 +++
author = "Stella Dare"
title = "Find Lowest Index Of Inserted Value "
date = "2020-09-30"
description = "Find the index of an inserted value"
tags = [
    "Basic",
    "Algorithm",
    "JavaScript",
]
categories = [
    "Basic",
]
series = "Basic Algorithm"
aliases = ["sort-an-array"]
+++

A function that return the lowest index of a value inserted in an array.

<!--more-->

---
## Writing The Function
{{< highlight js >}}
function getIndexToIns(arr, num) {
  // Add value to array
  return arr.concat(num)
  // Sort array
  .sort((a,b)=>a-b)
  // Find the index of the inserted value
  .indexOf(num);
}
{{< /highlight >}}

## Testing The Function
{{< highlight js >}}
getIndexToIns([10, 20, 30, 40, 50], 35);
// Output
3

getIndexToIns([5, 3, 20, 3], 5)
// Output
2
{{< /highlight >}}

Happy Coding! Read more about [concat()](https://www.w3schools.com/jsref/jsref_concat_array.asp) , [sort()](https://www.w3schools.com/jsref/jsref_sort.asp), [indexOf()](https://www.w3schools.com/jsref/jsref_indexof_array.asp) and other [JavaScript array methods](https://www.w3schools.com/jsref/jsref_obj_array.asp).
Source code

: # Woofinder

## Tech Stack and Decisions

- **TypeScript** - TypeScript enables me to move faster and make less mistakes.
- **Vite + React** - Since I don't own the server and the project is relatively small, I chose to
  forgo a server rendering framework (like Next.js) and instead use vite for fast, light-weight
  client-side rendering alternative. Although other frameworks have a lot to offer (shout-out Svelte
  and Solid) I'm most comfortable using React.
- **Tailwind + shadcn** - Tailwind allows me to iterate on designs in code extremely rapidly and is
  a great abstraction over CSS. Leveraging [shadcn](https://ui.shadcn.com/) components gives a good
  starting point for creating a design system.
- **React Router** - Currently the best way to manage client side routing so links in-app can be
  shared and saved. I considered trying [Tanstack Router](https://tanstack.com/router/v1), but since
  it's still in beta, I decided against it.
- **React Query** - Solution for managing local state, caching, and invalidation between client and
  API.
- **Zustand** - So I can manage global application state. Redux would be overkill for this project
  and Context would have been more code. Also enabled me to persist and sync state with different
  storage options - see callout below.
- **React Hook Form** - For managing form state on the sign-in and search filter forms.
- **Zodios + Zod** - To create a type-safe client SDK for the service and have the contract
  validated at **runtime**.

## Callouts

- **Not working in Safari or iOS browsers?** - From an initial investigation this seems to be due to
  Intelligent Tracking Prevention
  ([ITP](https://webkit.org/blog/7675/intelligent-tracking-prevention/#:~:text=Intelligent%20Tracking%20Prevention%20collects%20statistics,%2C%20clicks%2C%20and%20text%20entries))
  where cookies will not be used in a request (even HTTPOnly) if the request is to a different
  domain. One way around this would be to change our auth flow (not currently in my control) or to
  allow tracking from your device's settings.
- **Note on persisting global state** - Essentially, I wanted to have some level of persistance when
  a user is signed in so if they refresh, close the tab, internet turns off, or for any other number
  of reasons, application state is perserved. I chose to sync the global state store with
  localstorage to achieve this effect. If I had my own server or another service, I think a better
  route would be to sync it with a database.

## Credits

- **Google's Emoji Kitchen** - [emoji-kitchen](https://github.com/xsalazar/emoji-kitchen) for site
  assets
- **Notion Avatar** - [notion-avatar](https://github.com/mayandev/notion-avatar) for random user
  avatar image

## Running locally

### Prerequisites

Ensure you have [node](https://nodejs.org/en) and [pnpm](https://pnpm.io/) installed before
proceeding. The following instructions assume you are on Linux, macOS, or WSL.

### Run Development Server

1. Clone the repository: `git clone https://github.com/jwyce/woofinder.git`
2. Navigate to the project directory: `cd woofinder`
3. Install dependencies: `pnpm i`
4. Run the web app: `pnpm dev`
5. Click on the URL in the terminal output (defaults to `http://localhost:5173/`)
+--
## To do
Repeat exactly, and only, the run of lines from the start of the material above through the line that holds "- **Tailwind +".

## Expected answer
 +++
author = "Stella Dare"
title = "Find Lowest Index Of Inserted Value "
date = "2020-09-30"
description = "Find the index of an inserted value"
tags = [
    "Basic",
    "Algorithm",
    "JavaScript",
]
categories = [
    "Basic",
]
series = "Basic Algorithm"
aliases = ["sort-an-array"]
+++

A function that return the lowest index of a value inserted in an array.

<!--more-->

---
## Writing The Function
{{< highlight js >}}
function getIndexToIns(arr, num) {
  // Add value to array
  return arr.concat(num)
  // Sort array
  .sort((a,b)=>a-b)
  // Find the index of the inserted value
  .indexOf(num);
}
{{< /highlight >}}

## Testing The Function
{{< highlight js >}}
getIndexToIns([10, 20, 30, 40, 50], 35);
// Output
3

getIndexToIns([5, 3, 20, 3], 5)
// Output
2
{{< /highlight >}}

Happy Coding! Read more about [concat()](https://www.w3schools.com/jsref/jsref_concat_array.asp) , [sort()](https://www.w3schools.com/jsref/jsref_sort.asp), [indexOf()](https://www.w3schools.com/jsref/jsref_indexof_array.asp) and other [JavaScript array methods](https://www.w3schools.com/jsref/jsref_obj_array.asp).
Source code

: # Woofinder

## Tech Stack and Decisions

- **TypeScript** - TypeScript enables me to move faster and make less mistakes.
- **Vite + React** - Since I don't own the server and the project is relatively small, I chose to
  forgo a server rendering framework (like Next.js) and instead use vite for fast, light-weight
  client-side rendering alternative. Although other frameworks have a lot to offer (shout-out Svelte
  and Solid) I'm most comfortable using React.
- **Tailwind + shadcn** - Tailwind allows me to iterate on designs in code extremely rapidly and is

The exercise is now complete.